Word of advice to Gambia's umpteenth Chief Justice

Chief Justice Emmanuel Fagbenle
We refer to Gambia's newly-minted Chief Justice, Emmanuel Fagbenle, as the 'other Emmanuel' because of the notorious Justice Emmanuel Nkea who had to run for his life when he crossed the line of Gambia's absolute ruler, and has since been declared a fugitive from the law.

The two Emmanuels, among other judges - all foreign - belong in a class of 'judges' referred as 'mercenary judges' personally recruited and handsomely remunerated by the Gambian dictator to carry out his instructions from the bench.  

Like the legislature, the judiciary has been subsumed by the Executive, to become a potent instrument of repression.  Judgments are handed down from State House in Banjul or the dictator's village residence of Kanilai.

Justice Emmanuel Fagbenle is not new to the Gambian judicial scene.  He has acted in many capacities in the Justice Ministry and has briefly acted in February 2014 as Chief Justice during the recent judicial games of musical chairs.  At the time, we promised to continue to monitor his professional behavior, as we have of other judges, with a few to naming and shaming them, and as a way of alerting prospective employers.       

The Gambia has had four Chief Justices in three years.  The last before Fagbenle, Pakistan-born Justice Ali Nawaz Chowhan resigned and was expelled from The Gambia by the Gambian dictator only last month for freeing, on appeal, a Rear Admiral accused of attempting to overthrow the dictatorship.  When he was appointed Chief Justice to succeed the Ghanaian-born Mabel Agyemang who also had to run for her life, Justice Chowhan was also warned about the treacherous road he was about to travel.  We also advised that he should stay out of local politics when he wrote a letter congratulating the Gambian dictator following the foiled coup d'etat last December which Jammeh mistook as a signal of the Pakistani-born legal luminary that he was willing to play ball.  It didn't take long before he too was expelled for refusal to play ball with a notorious dictator. 

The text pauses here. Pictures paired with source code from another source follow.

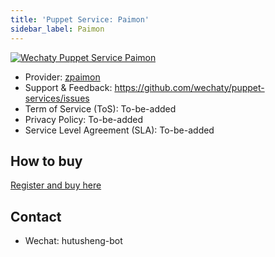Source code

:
 ```yaml
---
title: 'Puppet Service: Paimon'
sidebar_label: Paimon
---
```


[![Wechaty Puppet Service Paimon](https://img.shields.io/badge/Service-Paimon-blue)](paimon)

- Provider: [zpaimon](https://github.com/zpaimon)
- Support & Feedback: <https://github.com/wechaty/puppet-services/issues>
- Term of Service (ToS): To-be-added
- Privacy Policy: To-be-added
- Service Level Agreement (SLA): To-be-added

## How to buy

[Register and buy here](http://150.158.176.142/)

## Contact

- Wechat: hutusheng-bot
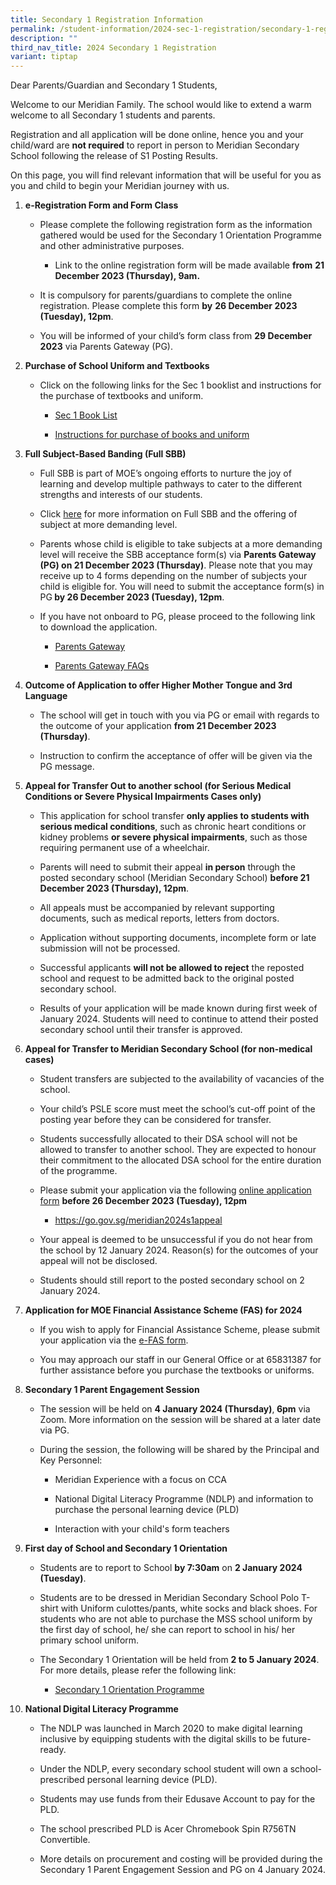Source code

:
 ```yaml
---
title: Secondary 1 Registration Information
permalink: /student-information/2024-sec-1-registration/secondary-1-registration/
description: ""
third_nav_title: 2024 Secondary 1 Registration
variant: tiptap
---
```

<p>Dear Parents/Guardian and Secondary 1 Students,</p><p>Welcome to our Meridian Family. The school would like to extend a warm welcome to all Secondary 1 students and parents.</p><p>Registration and all application will be done online, hence you and your child/ward are <strong>not required</strong> to report in person to Meridian Secondary School following the release of S1 Posting Results.</p><p>On this page, you will find relevant information that will be useful for you as you and child to begin your Meridian journey with us.</p><p></p><ol data-tight="true" class="tight"><li><p><strong>e-Registration Form and Form Class</strong></p><ul data-tight="true" class="tight"><li><p>Please complete the following registration form as the information gathered would be used for the Secondary 1 Orientation Programme and other administrative purposes.</p><ul data-tight="true" class="tight"><li><p>Link to the online registration form will be made available <strong>from</strong> <strong>21 December 2023 (Thursday), 9am.</strong></p></li></ul></li><li><p>It is compulsory for parents/guardians to complete the online registration. Please complete this form <strong>by</strong> <strong>26 December 2023 (Tuesday), 12pm</strong>.</p></li><li><p>You will be informed of your child’s form class from <strong>29 December 2023</strong> via Parents Gateway (PG).</p></li></ul><p></p><p></p></li><li><p><strong>Purchase of School Uniform and Textbooks</strong></p><ul data-tight="true" class="tight"><li><p>Click on the following links for the Sec 1 booklist and instructions for the purchase of textbooks and uniform.</p><ul data-tight="true" class="tight"><li><p><a href="/files/Booklists/meridian secondary school booklist 2024 - sec 1.pdf" rel="noopener noreferrer nofollow" target="_blank">Sec 1 Book List</a></p></li><li><p><a href="https://www.meridiansec.moe.edu.sg/student-information/2024-secondary-1-registration/books-and-uniform" rel="noopener noreferrer nofollow" target="_blank">Instructions for purchase of books and uniform</a></p></li></ul></li></ul><p></p><p></p></li><li><p><strong>Full Subject-Based Banding (Full SBB)</strong></p><ul data-tight="true" class="tight"><li><p>Full SBB is part of MOE’s ongoing efforts to nurture the joy of learning and develop multiple pathways to cater to the different strengths and interests of our students.</p></li><li><p>Click <a href="https://www.meridiansec.moe.edu.sg/student-information/full-sbb/" rel="noopener noreferrer nofollow" target="_blank">here</a> for more information on Full SBB and the offering of subject at more demanding level.</p></li><li><p>Parents whose child is eligible to take subjects at a more demanding level will receive the SBB acceptance form(s) via <strong>Parents Gateway (PG) on 21 December 2023 (Thursday)</strong>. Please note that you may receive up to 4 forms depending on the number of subjects your child is eligible for. You will need to submit the acceptance form(s) in PG<strong> by 26 December 2023 (Tuesday), 12pm</strong>.</p></li><li><p>If you have not onboard to PG, please proceed to the following link to download the application.</p><ul data-tight="true" class="tight"><li><p><a href="https://pg.moe.edu.sg/" rel="noopener noreferrer nofollow" target="_blank">Parents Gateway</a></p></li><li><p><a href="https://pg.moe.edu.sg/faq" rel="noopener noreferrer nofollow" target="_blank">Parents Gateway FAQs</a></p></li></ul><p></p></li></ul><p></p></li><li><p><strong>Outcome of Application to offer Higher Mother Tongue and 3rd Language</strong></p><ul data-tight="true" class="tight"><li><p>The school will get in touch with you via PG or email with regards to the outcome of your application <strong>from 21 December 2023 (Thursday)</strong>.</p></li><li><p>Instruction to confirm the acceptance of offer will be given via the PG message.</p><p></p></li></ul><p></p></li><li><p><strong>Appeal for Transfer Out to another school (for Serious Medical Conditions or Severe Physical Impairments Cases only)</strong></p><ul data-tight="true" class="tight"><li><p>This application for school transfer <strong>only applies to students with serious medical conditions</strong>, such as chronic heart conditions or kidney problems <strong>or severe physical impairments</strong>, such as those requiring permanent use of a wheelchair.</p></li><li><p>Parents will need to submit their appeal <strong>in person</strong> through the posted secondary school (Meridian Secondary School) <strong>before 21 December 2023 (Thursday), 12pm</strong>.</p></li><li><p>All appeals must be accompanied by relevant supporting documents, such as medical reports, letters from doctors.</p></li><li><p>Application without supporting documents, incomplete form or late submission will not be processed.</p></li><li><p>Successful applicants <strong>will not be allowed to reject</strong> the reposted school and request to be admitted back to the original posted secondary school.</p></li><li><p>Results of your application will be made known during first week of January 2024. Students will need to continue to attend their posted secondary school until their transfer is approved.</p><p></p></li></ul><p></p></li><li><p><strong>Appeal for Transfer to Meridian Secondary School (for non-medical cases)</strong></p><ul data-tight="true" class="tight"><li><p>Student transfers are subjected to the availability of vacancies of the school.</p></li><li><p>Your child’s PSLE score must meet the school’s cut-off point of the posting year before they can be considered for transfer.</p></li><li><p>Students successfully allocated to their DSA school will not be allowed to transfer to another school. They are expected to honour their commitment to the allocated DSA school for the entire duration of the programme.</p></li><li><p>Please submit your application via the following <a href="https://go.gov.sg/meridian2024s1appeal" rel="noopener noreferrer nofollow" target="_blank">online application form</a> <strong>before 26 December 2023 (Tuesday), 12pm</strong></p><ul data-tight="true" class="tight"><li><p><a href="2024 Secondary 1 Appeal (Waiting List) Application" rel="noopener noreferrer nofollow" target="_blank">https://go.gov.sg/meridian2024s1appeal</a></p></li></ul></li><li><p>Your appeal is deemed to be unsuccessful if you do not hear from the school by 12 January 2024. Reason(s) for the outcomes of your appeal will not be disclosed.</p></li><li><p>Students should still report to the posted secondary school on 2 January 2024.</p><p></p></li></ul><p></p></li><li><p><strong>Application for MOE Financial Assistance Scheme (FAS) for 2024</strong></p><ul data-tight="true" class="tight"><li><p>If you wish to apply for Financial Assistance Scheme, please submit your application via the <a href="https://go.gov.sg/moe-efas" rel="noopener noreferrer nofollow" target="_blank">e-FAS form</a>.</p></li><li><p>You may approach our staff in our General Office or at 65831387 for further assistance before you purchase the textbooks or uniforms.</p><p></p></li></ul><p></p></li><li><p><strong>Secondary 1 Parent Engagement Session</strong></p><ul data-tight="true" class="tight"><li><p>The session will be held on <strong>4 January 2024 (Thursday)</strong>,<strong> 6pm</strong> via Zoom. More information on the session will be shared at a later date via PG.</p></li><li><p>During the session, the following will be shared by the Principal and Key Personnel:</p><ul data-tight="true" class="tight"><li><p>Meridian Experience with a focus on CCA</p></li><li><p>National Digital Literacy Programme (NDLP) and information to purchase the personal learning device (PLD)</p></li><li><p>Interaction with your child's form teachers</p><p></p></li></ul></li></ul><p></p></li><li><p><strong>First day of School and Secondary 1 Orientation</strong></p><ul data-tight="true" class="tight"><li><p>Students are to report to School <strong>by 7:30am</strong> on <strong>2 January 2024 (Tuesday)</strong>.</p></li><li><p>Students are to be dressed in Meridian Secondary School Polo T-shirt with Uniform culottes/pants, white socks and black shoes. For students who are not able to purchase the MSS school uniform by the first day of school, he/ she can report to school in his/ her primary school uniform.</p></li><li><p>The Secondary 1 Orientation will be held from <strong>2 to 5 January 2024</strong>. For more details, please refer the following link:</p><ul data-tight="true" class="tight"><li><p><a href="https://www.meridiansec.moe.edu.sg/student-information/2024-secondary-1-registration/orientation/" rel="noopener noreferrer nofollow" target="_blank">Secondary 1 Orientation Programme</a></p><p></p></li></ul><p></p></li></ul><p></p></li><li><p><strong>National Digital Literacy Programme</strong></p><ul data-tight="true" class="tight"><li><p>The NDLP was launched in March 2020 to make digital learning inclusive by equipping students with the digital skills to be future-ready.</p></li><li><p>Under the NDLP, every secondary school student will own a school-prescribed personal learning device (PLD).</p></li><li><p>Students may use funds from their Edusave Account to pay for the PLD.</p></li><li><p>The school prescribed PLD is Acer Chromebook Spin R756TN Convertible.</p></li><li><p>More details on procurement and costing will be provided during the Secondary 1 Parent Engagement Session and PG on 4 January 2024.</p><p></p></li></ul><p></p><p></p><p></p><p></p><p></p><p></p></li></ol><p></p>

Chief Justice Emmanuel Fagbenle having come up the ranks of a judiciary that is politicized, he knows very well what he's up against.  He got this far because he did was he was told to do as a member of the prosecution team and on the bench.  He is not the first Nigerian Chief Justice.  Justice Wowo, another Nigerian had the dubious honor of being the first Chief Justice to have been sentenced to a prison term.  As far as we can tell, he's still at Mile II prisons serving a 2-year sentence for misuse of office.